The lights are available online for between $10-$13 each depending on where you look. However I picked up a 3-pack at Sams Club on 1/5 for just $19.95! I loved the lights so much I bought a 3-pack for my fiancee and my brother. Hope you liked!


----------



## TooSharp (Jan 12, 2008)

Nice Review. I was at my in laws the other day and they had them throughout their house. Best night light I've come across yet. We stayed the night there and we put one by the kids bed with the flashlight on unplugged and I went in halfway through the night and shut the light off, it was still burning strong.


----------



## The_LED_Museum (Jan 12, 2008)

I purchased one of these at a grocery store in Sacramento CA. USA in late-October of last year.
I too have thus far found it to be well-constructed & reasonably bright (47,300mcd). :thumbsup:


----------



## DaveG (Jan 12, 2008)

Agree with you guys,I got one for Christmas and was quite happy with it.


----------



## 8686 (Jan 12, 2008)

I got 2 at Lowes for ~$10. I am planning to get more!


----------



## Stereodude (Jan 13, 2008)

8686 said:


> I got 2 at Lowes for ~$10. I am planning to get more!


Where did Lowes have them hidden at? And, was that price each, or for both?


----------



## woodrow (Jan 15, 2008)

What a frincredibly great idea...a nightlight that comes on when the power goes out...and you can take out from the wall and use as a makeshift flashlight until you get to a real one. Brilliant! Thanks for the review!


----------



## 83Venture (Jan 15, 2008)

I also picked up a 3 pack from SAMS for $19.99. Thanks for the find.


----------



## sed6 (Jan 15, 2008)

woodrow said:


> What a frincredibly great idea...a nightlight that comes on when the power goes out...and you can take out from the wall and use as a makeshift flashlight until you get to a real one. Brilliant...


 
:twothumbs


----------



## houtex (Jan 15, 2008)

I picked up a 3 pack at Sam's a couple of weeks back.Used one in my dogs' house,one of the dogs got a hold of it,cracked it all to hell,but guess what ,it still worked.


----------



## 8686 (Jan 15, 2008)

Stereodude said:


> Where did Lowes have them hidden at? And, was that price each, or for both?



They were in an end of aisle display by the light switches (I am looking for an inwall light timer for fluorescent lights) and were $10 each.

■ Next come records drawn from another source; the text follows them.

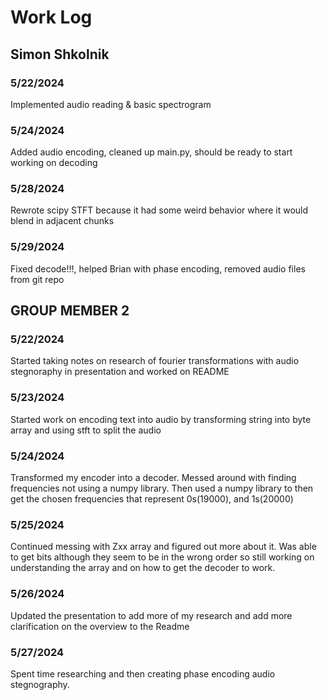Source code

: # Work Log

## Simon Shkolnik

### 5/22/2024

Implemented audio reading & basic spectrogram

### 5/24/2024

Added audio encoding, cleaned up main.py, should be ready to start working on decoding

### 5/28/2024

Rewrote scipy STFT because it had some weird behavior where it would blend in adjacent chunks

### 5/29/2024

Fixed decode!!!, helped Brian with phase encoding, removed audio files from git repo

## GROUP MEMBER 2

### 5/22/2024

Started taking notes on research of fourier transformations with audio stegnoraphy in presentation and worked on README

### 5/23/2024

Started work on encoding text into audio by transforming string into byte array and using stft to split the audio

### 5/24/2024

Transformed my encoder into a decoder. Messed around with finding frequencies not using a numpy library. Then used a numpy library to then get the chosen frequencies that represent 0s(19000), and 1s(20000)

### 5/25/2024

Continued messing with Zxx array and figured out more about it. Was able to get bits although they seem to be in the wrong order so still working on understanding the array and on how to get the decoder to work.

### 5/26/2024

Updated the presentation to add more of my research and add more clarification on the overview to the Readme

### 5/27/2024

Spent time researching and then creating phase encoding audio stegnography.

Perhaps this is one case where it is better to belong to Sam's Club instead of Costco!


----------



## JetskiMark (Jan 15, 2008)

Thanks for the nice review. Too bad it monopolizes both outlets. That rules it out as a replacement for the old power failure lights I already have.

Regards,
Mark


----------



## sed6 (Jan 15, 2008)

JetskiMark said:


> Thanks for the nice review. Too bad it monopolizes both outlets. That rules it out as a replacement for the old power failure lights I already have.
> 
> Regards,
> Mark


 
Not so fast, try one of these...






I did this in one bathroom. Clearly the bottom and left most outlet are still quite usable. This arrangement also leaves the test/reset buttons free on my GFCI.


----------



## 83Venture (Jan 16, 2008)

Theres a solution I never thought of.


----------



## geepondy (Jan 16, 2008)

Are those available at Lowes as well?



sed6 said:


> Not so fast, try one of these...
> 
> 
> 
> ...


----------



## London Lad (Jan 16, 2008)

Are they 110 volts only or will they take 230 etc


----------



## xevious (Jan 16, 2008)

London Lad said:


> Are they 110 volts only or will they take 230 etc


Sorry, 120V AC/60 Hz. I guess it would be too much to use a power converter for one of these.


----------



## London Lad (Jan 16, 2008)

Oh well :-(


----------



## mitchfried (Jan 16, 2008)

Also available at BJ's!!


----------



## Phaserburn (Jan 17, 2008)

If anyone has the chance to get an extra 3pack at Sams, I'd be happy to buy it from ya...


----------



## sed6 (Jan 18, 2008)

I'll get you a 3 pack. PM sent.


----------



## Vbeez (Jan 18, 2008)

Anybody have the the 220v version ?


----------



## London Lad (Jan 18, 2008)

Is there a 220 version ?


----------



## Illum (Jan 18, 2008)

mmm.... :thinking:
H110BC NIMH
looks like three of these stacked in series, each 1.2V 110mah
if I'm guessing correctly, each LEDs at most getting 13ma or so if you ran this for 3 hours straight


----------



## 83Venture (Jan 20, 2008)

They put out quite a bit of light. A little brighter than the wife liked so I pluged it in upside down so it projects into the floor instead of the ceiling and that helped. 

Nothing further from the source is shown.